--- INPUT MATERIAL ---

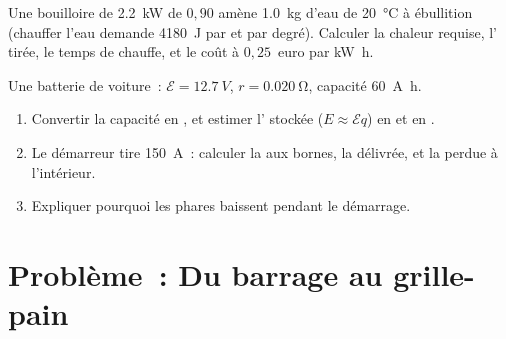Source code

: \begin{exercise}[$\star\star\star$]\label{exo:g11:circuits-and-power:14}
Une bouilloire de \qty{2.2}{kW} de
 $0{,}90$ amène \qty{1.0}{kg}
d'eau de \qty{20}{\degreeCelsius} à ébullition (chauffer l'eau demande
\qty{4180}{J} par  et par degré).
Calculer la chaleur requise, l' tirée, le temps de chauffe, et le coût à $0{,}25$~euro par
\unit{kW.h}.
\end{exercise}

\begin{exercise}[$\star\star\star$]\label{exo:g11:circuits-and-power:15}
Une batterie de voiture~: $\mathcal{E} = \qty{12.7}{V}$,
$r = \qty{0.020}{\ohm}$, capacité \qty{60}{A.h}.
\begin{enumerate}
  \item Convertir la capacité en
        , et estimer
        l' stockée ($E \approx
        \mathcal{E} q$) en  et en
        .
  \item Le démarreur tire \qty{150}{A}~: calculer la
         aux bornes, la
         délivrée, et la
         perdue à l'intérieur.
  \item Expliquer pourquoi les phares baissent pendant le démarrage.
\end{enumerate}
\end{exercise}

\section{Problème~: Du barrage au grille-pain}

---

ACTIVITY:
Apply a filter for "power" to the data above, then copy each line that matches.

ANSWER AREA:
: \begin{exercise}[$\star\star\star$]\label{exo:g11:circuits-and-power:14}
\begin{exercise}[$\star\star\star$]\label{exo:g11:circuits-and-power:15}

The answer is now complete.